The modest share-price bump that followed the news of the car cancellation may reflect the fact that Apple found itself in the unusual position of being perceived as late to the party, no matter what it chose to do.

Bloomberg Apple-whisperer Mark Gurman reported last month that the release of the company’s car had been pushed back to 2028 at the earliest and, worse, it would no longer be a fully autonomous vehicle. If Apple is going to enter a new market segment, it needs to do so with market-leading technology and ideas, like it’s done with the Vision Pro.
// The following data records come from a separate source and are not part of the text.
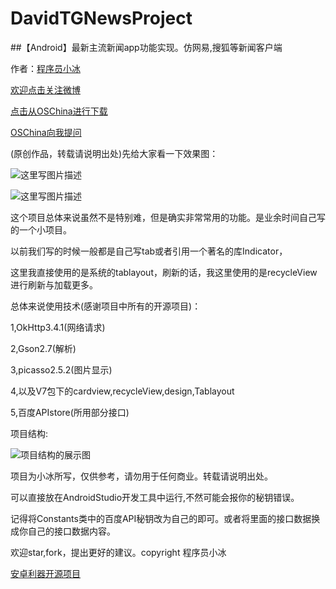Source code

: # DavidTGNewsProject

##【Android】最新主流新闻app功能实现。仿网易,搜狐等新闻客户端

作者：[程序员小冰](http://blog.csdn.net/qq_21376985)  

[欢迎点击关注微博](http://weibo.com/mcxiaobing)

[点击从OSChina进行下载](http://git.oschina.net/MCXIAOBING/DavidTGNewsProject)

[OSChina向我提问](https://www.oschina.net/p/davidtgnewsproject)

(原创作品，转载请说明出处)先给大家看一下效果图： 

![这里写图片描述](http://img.blog.csdn.net/20161026111546696)

![这里写图片描述](http://img.blog.csdn.net/20161026104303501)

这个项目总体来说虽然不是特别难，但是确实非常常用的功能。是业余时间自己写的一个小项目。

以前我们写的时候一般都是自己写tab或者引用一个著名的库Indicator，

这里我直接使用的是系统的tablayout，刷新的话，我这里使用的是recycleView进行刷新与加载更多。

总体来说使用技术(感谢项目中所有的开源项目)：

1,OkHttp3.4.1(网络请求)

2,Gson2.7(解析)

3,picasso2.5.2(图片显示)

4,以及V7包下的cardview,recycleView,design,Tablayout

5,百度APIstore(所用部分接口)

项目结构:

![项目结构的展示图](http://img.blog.csdn.net/20161026111112762)

项目为小冰所写，仅供参考，请勿用于任何商业。转载请说明出处。

可以直接放在AndroidStudio开发工具中运行,不然可能会报你的秘钥错误。

记得将Constants类中的百度API秘钥改为自己的即可。或者将里面的接口数据换成你自己的接口数据内容。

欢迎star,fork，提出更好的建议。copyright 程序员小冰

[安卓利器开源项目](https://github.com/QQ986945193/DavidAndroidProjectTools)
Had it plowed on, it seems likely that Apple’s car wouldn’t have been a first on any significant front—it wouldn’t even have been the first car from a phone maker, seeing as Xiaomi just showed off its own EV at Mobile World Congress this week.

So now Apple is left giving the impression that it’s scrambling to keep up with its peers in generative AI. It’s not the company’s usual look, but at least Apple can really make something of gen AI in its proven, existing product lines. There’s little use eyeing an entry into a cutthroat new sector when staying ahead in your actual wheelhouse requires a ton of focus.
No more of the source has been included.